• **Work instructions**
Starting with the line that contains "明宪宗纯皇帝实录卷之七十六", copy every line through the end of the data below, exactly and with nothing added.

=== Begin Enclosure ===

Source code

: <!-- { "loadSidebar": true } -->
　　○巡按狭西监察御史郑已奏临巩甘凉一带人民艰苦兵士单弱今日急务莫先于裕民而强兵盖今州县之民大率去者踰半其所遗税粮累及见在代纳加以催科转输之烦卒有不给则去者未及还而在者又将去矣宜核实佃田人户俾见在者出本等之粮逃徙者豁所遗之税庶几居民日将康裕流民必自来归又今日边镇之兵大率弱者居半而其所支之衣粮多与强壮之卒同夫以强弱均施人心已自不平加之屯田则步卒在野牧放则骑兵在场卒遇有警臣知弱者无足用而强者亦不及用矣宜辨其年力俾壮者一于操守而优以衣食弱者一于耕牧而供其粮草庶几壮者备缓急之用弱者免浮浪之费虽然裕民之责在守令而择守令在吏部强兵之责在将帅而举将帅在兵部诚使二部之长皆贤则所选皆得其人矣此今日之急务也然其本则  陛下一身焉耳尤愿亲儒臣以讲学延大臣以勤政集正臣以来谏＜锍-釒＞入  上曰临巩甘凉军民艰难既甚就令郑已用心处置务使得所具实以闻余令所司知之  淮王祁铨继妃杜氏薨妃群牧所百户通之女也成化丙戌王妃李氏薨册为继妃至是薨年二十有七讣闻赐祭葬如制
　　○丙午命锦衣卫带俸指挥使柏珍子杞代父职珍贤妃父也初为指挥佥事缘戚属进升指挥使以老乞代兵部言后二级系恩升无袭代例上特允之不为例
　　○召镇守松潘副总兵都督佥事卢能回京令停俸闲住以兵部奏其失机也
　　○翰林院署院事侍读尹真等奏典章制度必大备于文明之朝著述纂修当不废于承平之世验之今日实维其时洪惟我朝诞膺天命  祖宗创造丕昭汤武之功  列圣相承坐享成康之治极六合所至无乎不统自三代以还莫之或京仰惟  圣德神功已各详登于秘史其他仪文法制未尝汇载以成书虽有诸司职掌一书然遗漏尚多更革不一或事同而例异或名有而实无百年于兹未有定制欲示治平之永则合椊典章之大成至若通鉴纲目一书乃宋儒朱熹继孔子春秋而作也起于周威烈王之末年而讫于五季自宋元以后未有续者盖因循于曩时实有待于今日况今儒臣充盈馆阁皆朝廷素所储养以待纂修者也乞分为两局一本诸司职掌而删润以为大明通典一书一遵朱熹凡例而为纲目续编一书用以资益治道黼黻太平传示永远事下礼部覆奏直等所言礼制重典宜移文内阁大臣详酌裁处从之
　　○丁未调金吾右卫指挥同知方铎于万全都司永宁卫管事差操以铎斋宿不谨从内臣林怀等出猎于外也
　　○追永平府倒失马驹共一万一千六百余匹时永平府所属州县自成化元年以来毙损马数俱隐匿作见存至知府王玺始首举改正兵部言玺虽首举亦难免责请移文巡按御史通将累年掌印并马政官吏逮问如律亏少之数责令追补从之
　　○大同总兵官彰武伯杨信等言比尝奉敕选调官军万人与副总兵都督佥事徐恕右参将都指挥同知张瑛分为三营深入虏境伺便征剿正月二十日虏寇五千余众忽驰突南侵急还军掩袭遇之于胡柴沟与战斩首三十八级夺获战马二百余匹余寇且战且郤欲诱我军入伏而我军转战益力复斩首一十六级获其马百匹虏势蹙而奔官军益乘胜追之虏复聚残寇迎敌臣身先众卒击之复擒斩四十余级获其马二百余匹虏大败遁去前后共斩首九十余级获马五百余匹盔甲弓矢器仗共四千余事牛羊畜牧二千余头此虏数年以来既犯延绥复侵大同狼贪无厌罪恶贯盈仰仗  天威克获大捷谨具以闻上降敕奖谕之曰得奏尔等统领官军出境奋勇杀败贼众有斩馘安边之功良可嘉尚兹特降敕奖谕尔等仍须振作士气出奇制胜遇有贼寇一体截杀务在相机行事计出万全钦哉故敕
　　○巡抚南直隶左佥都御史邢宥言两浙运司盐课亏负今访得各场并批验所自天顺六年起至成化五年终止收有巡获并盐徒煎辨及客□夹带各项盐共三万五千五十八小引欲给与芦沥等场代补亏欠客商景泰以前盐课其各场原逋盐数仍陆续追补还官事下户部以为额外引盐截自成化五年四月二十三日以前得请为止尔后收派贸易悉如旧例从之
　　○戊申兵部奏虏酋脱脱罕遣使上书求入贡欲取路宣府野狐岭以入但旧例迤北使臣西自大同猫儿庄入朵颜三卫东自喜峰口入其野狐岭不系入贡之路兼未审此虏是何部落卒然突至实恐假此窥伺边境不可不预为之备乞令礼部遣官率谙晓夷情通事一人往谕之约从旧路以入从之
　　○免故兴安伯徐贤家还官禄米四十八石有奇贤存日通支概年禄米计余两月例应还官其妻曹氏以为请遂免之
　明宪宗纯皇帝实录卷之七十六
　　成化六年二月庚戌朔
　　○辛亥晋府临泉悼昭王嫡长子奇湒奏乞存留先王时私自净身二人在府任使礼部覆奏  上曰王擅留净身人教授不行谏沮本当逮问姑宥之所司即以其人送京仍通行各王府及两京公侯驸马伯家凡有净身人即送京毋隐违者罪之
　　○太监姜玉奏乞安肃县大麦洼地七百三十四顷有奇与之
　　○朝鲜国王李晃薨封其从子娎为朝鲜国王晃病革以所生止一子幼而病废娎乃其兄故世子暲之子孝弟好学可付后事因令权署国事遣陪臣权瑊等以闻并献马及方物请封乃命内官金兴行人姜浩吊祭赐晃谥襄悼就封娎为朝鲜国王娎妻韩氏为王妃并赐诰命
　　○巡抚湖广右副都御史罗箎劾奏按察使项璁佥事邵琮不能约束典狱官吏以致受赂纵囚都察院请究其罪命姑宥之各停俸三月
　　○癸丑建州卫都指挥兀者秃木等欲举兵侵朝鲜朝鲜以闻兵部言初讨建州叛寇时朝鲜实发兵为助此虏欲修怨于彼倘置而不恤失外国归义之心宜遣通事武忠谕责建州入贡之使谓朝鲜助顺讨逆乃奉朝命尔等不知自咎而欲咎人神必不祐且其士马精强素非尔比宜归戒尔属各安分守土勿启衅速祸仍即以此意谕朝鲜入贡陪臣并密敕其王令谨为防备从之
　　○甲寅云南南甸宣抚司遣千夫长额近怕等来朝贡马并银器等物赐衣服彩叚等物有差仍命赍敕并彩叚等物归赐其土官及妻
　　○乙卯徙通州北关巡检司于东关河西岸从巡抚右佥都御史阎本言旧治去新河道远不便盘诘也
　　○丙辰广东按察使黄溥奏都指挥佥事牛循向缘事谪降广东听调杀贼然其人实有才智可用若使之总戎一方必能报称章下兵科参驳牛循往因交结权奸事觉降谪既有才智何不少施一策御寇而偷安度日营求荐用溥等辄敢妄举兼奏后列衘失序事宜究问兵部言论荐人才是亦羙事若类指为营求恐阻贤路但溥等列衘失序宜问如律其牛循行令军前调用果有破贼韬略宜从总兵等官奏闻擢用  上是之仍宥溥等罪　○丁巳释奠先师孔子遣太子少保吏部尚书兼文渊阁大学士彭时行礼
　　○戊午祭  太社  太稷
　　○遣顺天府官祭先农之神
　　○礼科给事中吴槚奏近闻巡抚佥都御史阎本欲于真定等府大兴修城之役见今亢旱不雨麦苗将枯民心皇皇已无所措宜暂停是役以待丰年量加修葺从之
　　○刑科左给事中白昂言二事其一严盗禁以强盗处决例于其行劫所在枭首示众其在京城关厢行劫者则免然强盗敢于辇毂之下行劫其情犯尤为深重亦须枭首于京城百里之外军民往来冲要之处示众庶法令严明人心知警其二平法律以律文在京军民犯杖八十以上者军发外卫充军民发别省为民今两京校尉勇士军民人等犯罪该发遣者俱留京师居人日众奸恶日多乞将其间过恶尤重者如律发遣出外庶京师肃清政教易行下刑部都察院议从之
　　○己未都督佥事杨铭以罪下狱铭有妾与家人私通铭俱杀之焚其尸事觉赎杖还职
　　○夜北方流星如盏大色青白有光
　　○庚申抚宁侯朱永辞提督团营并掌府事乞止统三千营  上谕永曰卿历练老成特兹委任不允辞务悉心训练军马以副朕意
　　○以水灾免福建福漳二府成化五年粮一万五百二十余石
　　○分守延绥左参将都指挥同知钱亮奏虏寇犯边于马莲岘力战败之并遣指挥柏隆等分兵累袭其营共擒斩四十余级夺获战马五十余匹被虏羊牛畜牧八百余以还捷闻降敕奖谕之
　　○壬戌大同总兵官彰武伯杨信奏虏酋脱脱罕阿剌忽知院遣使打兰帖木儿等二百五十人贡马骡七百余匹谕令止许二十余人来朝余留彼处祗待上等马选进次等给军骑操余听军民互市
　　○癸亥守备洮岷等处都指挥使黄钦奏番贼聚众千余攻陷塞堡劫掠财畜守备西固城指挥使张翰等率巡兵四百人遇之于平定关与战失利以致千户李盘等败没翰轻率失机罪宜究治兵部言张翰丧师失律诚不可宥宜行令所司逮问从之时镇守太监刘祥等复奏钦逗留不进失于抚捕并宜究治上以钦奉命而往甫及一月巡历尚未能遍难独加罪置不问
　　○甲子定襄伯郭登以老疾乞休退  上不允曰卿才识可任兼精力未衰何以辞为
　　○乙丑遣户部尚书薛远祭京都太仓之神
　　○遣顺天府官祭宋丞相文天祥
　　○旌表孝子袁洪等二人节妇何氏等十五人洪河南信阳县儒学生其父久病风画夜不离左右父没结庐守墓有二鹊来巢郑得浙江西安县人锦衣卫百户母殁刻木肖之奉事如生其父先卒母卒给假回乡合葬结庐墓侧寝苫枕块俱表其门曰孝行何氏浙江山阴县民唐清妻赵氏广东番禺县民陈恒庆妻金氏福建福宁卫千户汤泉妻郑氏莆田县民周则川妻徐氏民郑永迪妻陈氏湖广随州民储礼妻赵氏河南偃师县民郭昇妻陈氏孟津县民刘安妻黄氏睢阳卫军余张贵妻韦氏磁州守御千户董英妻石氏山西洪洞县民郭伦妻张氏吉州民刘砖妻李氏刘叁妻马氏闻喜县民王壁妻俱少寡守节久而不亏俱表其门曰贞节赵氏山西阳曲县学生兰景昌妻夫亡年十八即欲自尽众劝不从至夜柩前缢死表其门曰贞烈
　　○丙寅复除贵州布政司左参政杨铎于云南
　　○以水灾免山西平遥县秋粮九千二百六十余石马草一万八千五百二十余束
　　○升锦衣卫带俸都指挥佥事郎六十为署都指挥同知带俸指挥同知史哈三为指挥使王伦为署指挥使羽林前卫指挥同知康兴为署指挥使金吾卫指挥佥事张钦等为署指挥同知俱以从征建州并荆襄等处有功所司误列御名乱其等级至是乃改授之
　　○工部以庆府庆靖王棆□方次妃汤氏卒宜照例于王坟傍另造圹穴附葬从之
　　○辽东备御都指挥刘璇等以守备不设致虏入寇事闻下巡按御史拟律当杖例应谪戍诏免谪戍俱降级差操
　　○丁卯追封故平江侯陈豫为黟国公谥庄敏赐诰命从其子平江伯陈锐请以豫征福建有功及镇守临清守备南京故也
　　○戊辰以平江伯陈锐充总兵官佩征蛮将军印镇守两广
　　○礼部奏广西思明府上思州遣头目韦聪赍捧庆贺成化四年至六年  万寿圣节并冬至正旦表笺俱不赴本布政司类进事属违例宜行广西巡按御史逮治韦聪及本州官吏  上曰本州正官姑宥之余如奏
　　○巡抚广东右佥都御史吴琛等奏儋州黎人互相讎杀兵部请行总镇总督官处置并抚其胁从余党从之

=== End Enclosure ===

• **Task response**
　明宪宗纯皇帝实录卷之七十六
　　成化六年二月庚戌朔
　　○辛亥晋府临泉悼昭王嫡长子奇湒奏乞存留先王时私自净身二人在府任使礼部覆奏  上曰王擅留净身人教授不行谏沮本当逮问姑宥之所司即以其人送京仍通行各王府及两京公侯驸马伯家凡有净身人即送京毋隐违者罪之
　　○太监姜玉奏乞安肃县大麦洼地七百三十四顷有奇与之
　　○朝鲜国王李晃薨封其从子娎为朝鲜国王晃病革以所生止一子幼而病废娎乃其兄故世子暲之子孝弟好学可付后事因令权署国事遣陪臣权瑊等以闻并献马及方物请封乃命内官金兴行人姜浩吊祭赐晃谥襄悼就封娎为朝鲜国王娎妻韩氏为王妃并赐诰命
　　○巡抚湖广右副都御史罗箎劾奏按察使项璁佥事邵琮不能约束典狱官吏以致受赂纵囚都察院请究其罪命姑宥之各停俸三月
　　○癸丑建州卫都指挥兀者秃木等欲举兵侵朝鲜朝鲜以闻兵部言初讨建州叛寇时朝鲜实发兵为助此虏欲修怨于彼倘置而不恤失外国归义之心宜遣通事武忠谕责建州入贡之使谓朝鲜助顺讨逆乃奉朝命尔等不知自咎而欲咎人神必不祐且其士马精强素非尔比宜归戒尔属各安分守土勿启衅速祸仍即以此意谕朝鲜入贡陪臣并密敕其王令谨为防备从之
　　○甲寅云南南甸宣抚司遣千夫长额近怕等来朝贡马并银器等物赐衣服彩叚等物有差仍命赍敕并彩叚等物归赐其土官及妻
　　○乙卯徙通州北关巡检司于东关河西岸从巡抚右佥都御史阎本言旧治去新河道远不便盘诘也
　　○丙辰广东按察使黄溥奏都指挥佥事牛循向缘事谪降广东听调杀贼然其人实有才智可用若使之总戎一方必能报称章下兵科参驳牛循往因交结权奸事觉降谪既有才智何不少施一策御寇而偷安度日营求荐用溥等辄敢妄举兼奏后列衘失序事宜究问兵部言论荐人才是亦羙事若类指为营求恐阻贤路但溥等列衘失序宜问如律其牛循行令军前调用果有破贼韬略宜从总兵等官奏闻擢用  上是之仍宥溥等罪　○丁巳释奠先师孔子遣太子少保吏部尚书兼文渊阁大学士彭时行礼
　　○戊午祭  太社  太稷
　　○遣顺天府官祭先农之神
　　○礼科给事中吴槚奏近闻巡抚佥都御史阎本欲于真定等府大兴修城之役见今亢旱不雨麦苗将枯民心皇皇已无所措宜暂停是役以待丰年量加修葺从之
　　○刑科左给事中白昂言二事其一严盗禁以强盗处决例于其行劫所在枭首示众其在京城关厢行劫者则免然强盗敢于辇毂之下行劫其情犯尤为深重亦须枭首于京城百里之外军民往来冲要之处示众庶法令严明人心知警其二平法律以律文在京军民犯杖八十以上者军发外卫充军民发别省为民今两京校尉勇士军民人等犯罪该发遣者俱留京师居人日众奸恶日多乞将其间过恶尤重者如律发遣出外庶京师肃清政教易行下刑部都察院议从之
　　○己未都督佥事杨铭以罪下狱铭有妾与家人私通铭俱杀之焚其尸事觉赎杖还职
　　○夜北方流星如盏大色青白有光
　　○庚申抚宁侯朱永辞提督团营并掌府事乞止统三千营  上谕永曰卿历练老成特兹委任不允辞务悉心训练军马以副朕意
　　○以水灾免福建福漳二府成化五年粮一万五百二十余石
　　○分守延绥左参将都指挥同知钱亮奏虏寇犯边于马莲岘力战败之并遣指挥柏隆等分兵累袭其营共擒斩四十余级夺获战马五十余匹被虏羊牛畜牧八百余以还捷闻降敕奖谕之
　　○壬戌大同总兵官彰武伯杨信奏虏酋脱脱罕阿剌忽知院遣使打兰帖木儿等二百五十人贡马骡七百余匹谕令止许二十余人来朝余留彼处祗待上等马选进次等给军骑操余听军民互市
　　○癸亥守备洮岷等处都指挥使黄钦奏番贼聚众千余攻陷塞堡劫掠财畜守备西固城指挥使张翰等率巡兵四百人遇之于平定关与战失利以致千户李盘等败没翰轻率失机罪宜究治兵部言张翰丧师失律诚不可宥宜行令所司逮问从之时镇守太监刘祥等复奏钦逗留不进失于抚捕并宜究治上以钦奉命而往甫及一月巡历尚未能遍难独加罪置不问
　　○甲子定襄伯郭登以老疾乞休退  上不允曰卿才识可任兼精力未衰何以辞为
　　○乙丑遣户部尚书薛远祭京都太仓之神
　　○遣顺天府官祭宋丞相文天祥
　　○旌表孝子袁洪等二人节妇何氏等十五人洪河南信阳县儒学生其父久病风画夜不离左右父没结庐守墓有二鹊来巢郑得浙江西安县人锦衣卫百户母殁刻木肖之奉事如生其父先卒母卒给假回乡合葬结庐墓侧寝苫枕块俱表其门曰孝行何氏浙江山阴县民唐清妻赵氏广东番禺县民陈恒庆妻金氏福建福宁卫千户汤泉妻郑氏莆田县民周则川妻徐氏民郑永迪妻陈氏湖广随州民储礼妻赵氏河南偃师县民郭昇妻陈氏孟津县民刘安妻黄氏睢阳卫军余张贵妻韦氏磁州守御千户董英妻石氏山西洪洞县民郭伦妻张氏吉州民刘砖妻李氏刘叁妻马氏闻喜县民王壁妻俱少寡守节久而不亏俱表其门曰贞节赵氏山西阳曲县学生兰景昌妻夫亡年十八即欲自尽众劝不从至夜柩前缢死表其门曰贞烈
　　○丙寅复除贵州布政司左参政杨铎于云南
　　○以水灾免山西平遥县秋粮九千二百六十余石马草一万八千五百二十余束
　　○升锦衣卫带俸都指挥佥事郎六十为署都指挥同知带俸指挥同知史哈三为指挥使王伦为署指挥使羽林前卫指挥同知康兴为署指挥使金吾卫指挥佥事张钦等为署指挥同知俱以从征建州并荆襄等处有功所司误列御名乱其等级至是乃改授之
　　○工部以庆府庆靖王棆□方次妃汤氏卒宜照例于王坟傍另造圹穴附葬从之
　　○辽东备御都指挥刘璇等以守备不设致虏入寇事闻下巡按御史拟律当杖例应谪戍诏免谪戍俱降级差操
　　○丁卯追封故平江侯陈豫为黟国公谥庄敏赐诰命从其子平江伯陈锐请以豫征福建有功及镇守临清守备南京故也
　　○戊辰以平江伯陈锐充总兵官佩征蛮将军印镇守两广
　　○礼部奏广西思明府上思州遣头目韦聪赍捧庆贺成化四年至六年  万寿圣节并冬至正旦表笺俱不赴本布政司类进事属违例宜行广西巡按御史逮治韦聪及本州官吏  上曰本州正官姑宥之余如奏
　　○巡抚广东右佥都御史吴琛等奏儋州黎人互相讎杀兵部请行总镇总督官处置并抚其胁从余党从之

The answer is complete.